# Representations and Group Actions

I have some finite set $$S$$ and a collection of complex vector spaces $$\{W^{s}\}_{s\in S}$$ which are distinguished from one another. I also have a finitely generated group $$G$$ and some left action of $$G$$ on $$S$$ (given some $$g\in G$$ and $$s\in S$$, I'll denote said action by $$g(s)$$ for shorthand). I then have $$|S|$$ unitary representations of $$G$$ that behave as follows:

$$\rho_{s}:G\to{\rm Hom}\big(W^{s},\bigoplus_{g\in G} W^{g(s)}\big)$$ for each $$s\in S$$, where

$$\rho_{s}(g): W^{s}\to W^{g(s)}$$

Of course, $$\dim(W^{g(s)})=\dim(W^{s})$$ for all $$g\in G, s\in S$$ (hence admitting such unitary representations).
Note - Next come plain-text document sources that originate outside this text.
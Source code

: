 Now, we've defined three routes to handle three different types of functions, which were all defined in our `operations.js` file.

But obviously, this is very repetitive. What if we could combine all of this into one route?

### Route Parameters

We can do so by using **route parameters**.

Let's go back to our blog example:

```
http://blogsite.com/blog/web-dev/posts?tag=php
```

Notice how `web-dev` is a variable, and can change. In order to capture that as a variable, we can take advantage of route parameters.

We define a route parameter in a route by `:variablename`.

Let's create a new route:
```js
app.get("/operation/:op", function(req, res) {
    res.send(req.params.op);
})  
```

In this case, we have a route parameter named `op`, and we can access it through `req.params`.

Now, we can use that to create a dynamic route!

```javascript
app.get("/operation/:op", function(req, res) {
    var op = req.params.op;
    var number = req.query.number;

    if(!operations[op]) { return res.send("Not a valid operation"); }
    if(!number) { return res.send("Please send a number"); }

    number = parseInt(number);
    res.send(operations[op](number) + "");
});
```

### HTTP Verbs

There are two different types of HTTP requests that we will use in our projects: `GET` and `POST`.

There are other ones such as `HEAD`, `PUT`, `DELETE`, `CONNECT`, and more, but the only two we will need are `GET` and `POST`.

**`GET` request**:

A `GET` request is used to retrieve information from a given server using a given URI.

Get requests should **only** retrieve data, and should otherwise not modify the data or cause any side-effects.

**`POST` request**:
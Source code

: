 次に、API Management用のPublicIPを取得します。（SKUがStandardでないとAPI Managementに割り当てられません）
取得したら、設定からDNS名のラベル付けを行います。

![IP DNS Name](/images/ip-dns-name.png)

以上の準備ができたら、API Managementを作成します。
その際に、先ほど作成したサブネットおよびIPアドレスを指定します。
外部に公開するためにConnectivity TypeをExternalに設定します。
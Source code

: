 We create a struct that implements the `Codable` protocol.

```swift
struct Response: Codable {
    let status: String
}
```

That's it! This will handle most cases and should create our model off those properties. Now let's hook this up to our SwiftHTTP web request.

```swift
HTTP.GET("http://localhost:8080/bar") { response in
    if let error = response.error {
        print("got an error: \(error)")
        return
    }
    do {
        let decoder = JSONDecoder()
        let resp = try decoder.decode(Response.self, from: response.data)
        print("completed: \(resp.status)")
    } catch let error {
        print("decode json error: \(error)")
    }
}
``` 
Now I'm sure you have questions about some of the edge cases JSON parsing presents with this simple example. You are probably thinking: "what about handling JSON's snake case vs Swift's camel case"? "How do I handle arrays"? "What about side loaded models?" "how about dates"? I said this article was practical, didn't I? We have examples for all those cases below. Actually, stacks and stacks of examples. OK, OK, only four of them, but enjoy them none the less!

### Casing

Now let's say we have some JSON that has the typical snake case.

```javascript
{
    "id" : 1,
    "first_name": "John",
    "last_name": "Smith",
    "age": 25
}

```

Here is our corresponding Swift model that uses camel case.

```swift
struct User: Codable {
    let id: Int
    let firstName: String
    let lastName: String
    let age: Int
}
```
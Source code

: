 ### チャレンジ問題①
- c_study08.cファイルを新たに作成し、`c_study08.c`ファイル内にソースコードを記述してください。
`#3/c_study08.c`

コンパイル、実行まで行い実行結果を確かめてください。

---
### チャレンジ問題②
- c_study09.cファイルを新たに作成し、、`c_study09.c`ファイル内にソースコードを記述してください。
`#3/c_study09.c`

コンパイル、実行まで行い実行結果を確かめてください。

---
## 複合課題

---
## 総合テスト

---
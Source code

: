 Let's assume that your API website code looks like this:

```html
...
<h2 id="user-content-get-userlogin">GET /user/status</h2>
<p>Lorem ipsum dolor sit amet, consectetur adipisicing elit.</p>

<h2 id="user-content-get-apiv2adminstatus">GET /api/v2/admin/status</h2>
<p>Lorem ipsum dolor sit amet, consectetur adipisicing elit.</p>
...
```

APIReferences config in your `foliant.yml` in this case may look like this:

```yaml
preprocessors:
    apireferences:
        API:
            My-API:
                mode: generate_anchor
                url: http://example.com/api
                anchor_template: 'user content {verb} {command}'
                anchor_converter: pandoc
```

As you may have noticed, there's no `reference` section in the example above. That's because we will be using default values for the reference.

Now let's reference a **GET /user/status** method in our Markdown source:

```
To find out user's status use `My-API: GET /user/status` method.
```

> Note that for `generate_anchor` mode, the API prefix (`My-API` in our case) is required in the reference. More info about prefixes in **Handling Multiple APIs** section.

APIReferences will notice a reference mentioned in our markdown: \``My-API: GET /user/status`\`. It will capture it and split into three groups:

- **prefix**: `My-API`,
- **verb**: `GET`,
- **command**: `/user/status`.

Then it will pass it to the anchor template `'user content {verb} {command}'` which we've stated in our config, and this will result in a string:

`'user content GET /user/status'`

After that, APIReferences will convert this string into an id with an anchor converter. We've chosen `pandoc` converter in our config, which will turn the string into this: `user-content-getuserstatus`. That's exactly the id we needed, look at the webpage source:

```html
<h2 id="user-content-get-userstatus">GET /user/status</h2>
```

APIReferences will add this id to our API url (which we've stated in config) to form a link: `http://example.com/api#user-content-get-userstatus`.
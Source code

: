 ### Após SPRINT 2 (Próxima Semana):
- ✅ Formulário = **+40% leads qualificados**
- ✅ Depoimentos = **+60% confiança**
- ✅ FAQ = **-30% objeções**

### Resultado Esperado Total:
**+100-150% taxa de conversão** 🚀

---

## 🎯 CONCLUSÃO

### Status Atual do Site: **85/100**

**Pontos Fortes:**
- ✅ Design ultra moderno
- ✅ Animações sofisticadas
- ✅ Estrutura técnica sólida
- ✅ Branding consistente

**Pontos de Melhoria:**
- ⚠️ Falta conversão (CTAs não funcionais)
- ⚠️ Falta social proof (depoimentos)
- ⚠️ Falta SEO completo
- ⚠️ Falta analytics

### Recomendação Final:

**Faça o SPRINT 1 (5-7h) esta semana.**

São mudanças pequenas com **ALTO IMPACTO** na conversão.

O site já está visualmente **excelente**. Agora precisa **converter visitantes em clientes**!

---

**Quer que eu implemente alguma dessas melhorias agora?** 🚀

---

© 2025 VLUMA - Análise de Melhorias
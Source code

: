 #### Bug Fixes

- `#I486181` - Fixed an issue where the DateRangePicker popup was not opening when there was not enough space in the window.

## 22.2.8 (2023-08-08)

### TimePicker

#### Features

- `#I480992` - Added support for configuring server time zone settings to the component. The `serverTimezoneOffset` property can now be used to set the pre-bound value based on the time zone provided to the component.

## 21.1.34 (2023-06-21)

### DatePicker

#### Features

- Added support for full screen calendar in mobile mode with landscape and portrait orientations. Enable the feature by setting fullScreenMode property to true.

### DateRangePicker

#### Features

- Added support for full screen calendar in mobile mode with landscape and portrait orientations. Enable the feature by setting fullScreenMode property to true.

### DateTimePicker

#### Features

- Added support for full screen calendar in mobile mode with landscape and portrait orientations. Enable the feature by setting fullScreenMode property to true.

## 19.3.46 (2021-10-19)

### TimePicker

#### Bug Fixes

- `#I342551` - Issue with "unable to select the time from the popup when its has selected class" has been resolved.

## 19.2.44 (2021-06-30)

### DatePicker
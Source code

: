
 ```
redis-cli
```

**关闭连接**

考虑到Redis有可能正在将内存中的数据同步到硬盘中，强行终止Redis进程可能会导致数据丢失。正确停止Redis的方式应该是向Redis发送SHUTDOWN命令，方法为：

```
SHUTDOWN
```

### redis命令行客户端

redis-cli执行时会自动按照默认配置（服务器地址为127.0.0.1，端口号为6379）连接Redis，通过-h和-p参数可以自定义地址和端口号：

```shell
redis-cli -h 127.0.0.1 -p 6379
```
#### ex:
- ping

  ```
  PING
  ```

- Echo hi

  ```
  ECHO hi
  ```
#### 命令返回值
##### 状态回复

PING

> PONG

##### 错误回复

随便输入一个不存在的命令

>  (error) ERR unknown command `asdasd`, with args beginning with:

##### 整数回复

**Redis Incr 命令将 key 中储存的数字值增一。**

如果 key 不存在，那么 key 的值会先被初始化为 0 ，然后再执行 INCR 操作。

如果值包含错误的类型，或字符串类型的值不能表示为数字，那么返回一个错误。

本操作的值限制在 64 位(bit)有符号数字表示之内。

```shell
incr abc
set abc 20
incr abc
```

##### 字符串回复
For instance, given $$g,h\in G$$, then e.g.

$$\rho_{s}(gh)=\rho_{h(s)}(g)\circ\rho_{s}(h)$$

Question:

Has the above setup been studied? What is the appropriate nomenclature?

Edit:

Upon reflection, this seems to be some deconstruction of the representation of a groupoid.